*** Opening DATA FOR PROCESSING ***

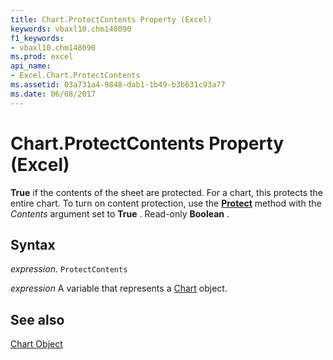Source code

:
 ```yaml
---
title: Chart.ProtectContents Property (Excel)
keywords: vbaxl10.chm148090
f1_keywords:
- vbaxl10.chm148090
ms.prod: excel
api_name:
- Excel.Chart.ProtectContents
ms.assetid: 03a731a4-9848-dab1-1b49-b3b631c93a77
ms.date: 06/08/2017
---
```



# Chart.ProtectContents Property (Excel)

 **True** if the contents of the sheet are protected. For a chart, this protects the entire chart. To turn on content protection, use the **[Protect](Excel.Chart.Protect.md)** method with the _Contents_ argument set to **True** . Read-only **Boolean** .


## Syntax

 _expression_. `ProtectContents`

 _expression_ A variable that represents a [Chart](Excel.Chart-graph-object.md) object.


## See also


[Chart Object](Excel.Chart(object).md)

*** Closing DATA FOR PROCESSING ***

TASK –
Leaving the pictures aside, repeat the data above exactly.

RESPONSE TO THE TASK –
Source code

:
 ```yaml
---
title: Chart.ProtectContents Property (Excel)
keywords: vbaxl10.chm148090
f1_keywords:
- vbaxl10.chm148090
ms.prod: excel
api_name:
- Excel.Chart.ProtectContents
ms.assetid: 03a731a4-9848-dab1-1b49-b3b631c93a77
ms.date: 06/08/2017
---
```



# Chart.ProtectContents Property (Excel)

 **True** if the contents of the sheet are protected. For a chart, this protects the entire chart. To turn on content protection, use the **[Protect](Excel.Chart.Protect.md)** method with the _Contents_ argument set to **True** . Read-only **Boolean** .


## Syntax

 _expression_. `ProtectContents`

 _expression_ A variable that represents a [Chart](Excel.Chart-graph-object.md) object.


## See also


[Chart Object](Excel.Chart(object).md)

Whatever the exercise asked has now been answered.